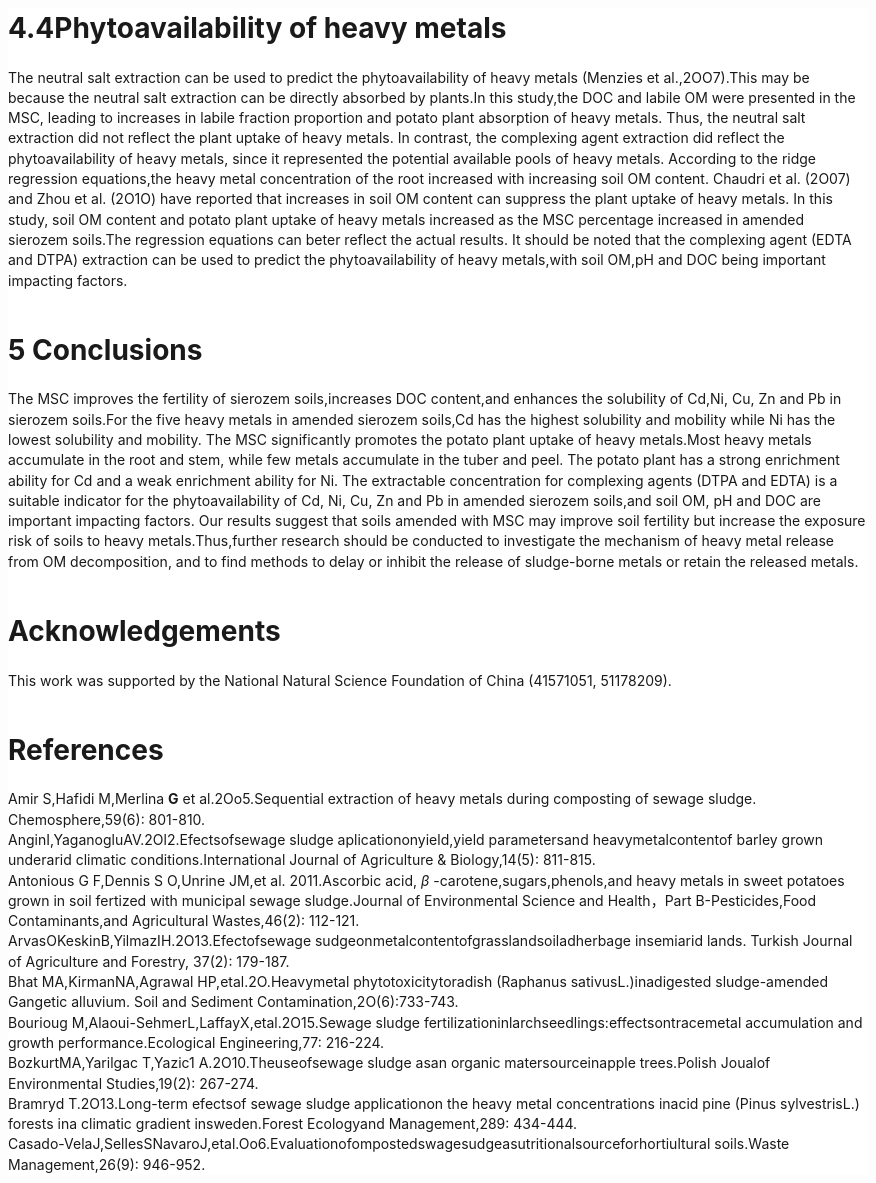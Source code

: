 # 4.4Phytoavailability of heavy metals

The neutral salt extraction can be used to predict the phytoavailability of heavy metals (Menzies et al.,2OO7).This may be because the neutral salt extraction can be directly absorbed by plants.In this study,the DOC and labile OM were presented in the MSC, leading to increases in labile fraction proportion and potato plant absorption of heavy metals. Thus, the neutral salt extraction did not reflect the plant uptake of heavy metals. In contrast, the complexing agent extraction did reflect the phytoavailability of heavy metals, since it represented the potential available pools of heavy metals. According to the ridge regression equations,the heavy metal concentration of the root increased with increasing soil OM content. Chaudri et al. (2O07) and Zhou et al. (2O1O) have reported that increases in soil OM content can suppress the plant uptake of heavy metals. In this study, soil OM content and potato plant uptake of heavy metals increased as the MSC percentage increased in amended sierozem soils.The regression equations can beter reflect the actual results. It should be noted that the complexing agent (EDTA and DTPA) extraction can be used to predict the phytoavailability of heavy metals,with soil OM,pH and DOC being important impacting factors.

# 5 Conclusions

The MSC improves the fertility of sierozem soils,increases DOC content,and enhances the solubility of Cd,Ni, Cu, Zn and $\mathrm { P b }$ in sierozem soils.For the five heavy metals in amended sierozem soils,Cd has the highest solubility and mobility while Ni has the lowest solubility and mobility. The MSC significantly promotes the potato plant uptake of heavy metals.Most heavy metals accumulate in the root and stem, while few metals accumulate in the tuber and peel. The potato plant has a strong enrichment ability for Cd and a weak enrichment ability for Ni. The extractable concentration for complexing agents (DTPA and EDTA) is a suitable indicator for the phytoavailability of Cd, Ni, Cu, Zn and Pb in amended sierozem soils,and soil OM, pH and DOC are important impacting factors. Our results suggest that soils amended with MSC may improve soil fertility but increase the exposure risk of soils to heavy metals.Thus,further research should be conducted to investigate the mechanism of heavy metal release from OM decomposition, and to find methods to delay or inhibit the release of sludge-borne metals or retain the released metals.

# Acknowledgements

This work was supported by the National Natural Science Foundation of China (41571051, 51178209).

# References

Amir S,Hafidi M,Merlina $\mathbf { G }$ et al.2Oo5.Sequential extraction of heavy metals during composting of sewage sludge. Chemosphere,59(6): 801-810.   
AnginI,YaganogluAV.2Ol2.Efectsofsewage sludge aplicationonyield,yield parametersand heavymetalcontentof barley grown underarid climatic conditions.International Journal of Agriculture & Biology,14(5): 811-815.   
Antonious G F,Dennis S O,Unrine JM,et al. 2011.Ascorbic acid, $\beta$ -carotene,sugars,phenols,and heavy metals in sweet potatoes grown in soil fertized with municipal sewage sludge.Journal of Environmental Science and Health，Part B-Pesticides,Food Contaminants,and Agricultural Wastes,46(2): 112-121.   
ArvasOKeskinB,YilmazIH.2O13.Efectofsewage sudgeonmetalcontentofgrasslandsoiladherbage insemiarid lands. Turkish Journal of Agriculture and Forestry, 37(2): 179-187.   
Bhat MA,KirmanNA,Agrawal HP,etal.2O.Heavymetal phytotoxicitytoradish (Raphanus sativusL.)inadigested sludge-amended Gangetic alluvium. Soil and Sediment Contamination,2O(6):733-743.   
Bourioug M,Alaoui-SehmerL,LaffayX,etal.2O15.Sewage sludge fertilizationinlarchseedlings:effectsontracemetal accumulation and growth performance.Ecological Engineering,77: 216-224.   
BozkurtMA,Yarilgac T,Yazic1 A.2O10.Theuseofsewage sludge asan organic matersourceinapple trees.Polish Joualof Environmental Studies,19(2): 267-274.   
Bramryd T.2O13.Long-term efectsof sewage sludge applicationon the heavy metal concentrations inacid pine (Pinus sylvestrisL.) forests ina climatic gradient insweden.Forest Ecologyand Management,289: 434-444.   
Casado-VelaJ,SellesSNavaroJ,etal.Oo6.Evaluationofompostedswagesudgeasutritionalsourceforhortiultural soils.Waste Management,26(9): 946-952.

---

:: PROBLEM DESCRIPTION ::
Gather every line from the listing above in which the word "Science" appears.

:: SOLUTION ::
This work was supported by the National Natural Science Foundation of China (41571051, 51178209).
Antonious G F,Dennis S O,Unrine JM,et al. 2011.Ascorbic acid, $\beta$ -carotene,sugars,phenols,and heavy metals in sweet potatoes grown in soil fertized with municipal sewage sludge.Journal of Environmental Science and Health，Part B-Pesticides,Food Contaminants,and Agricultural Wastes,46(2): 112-121.   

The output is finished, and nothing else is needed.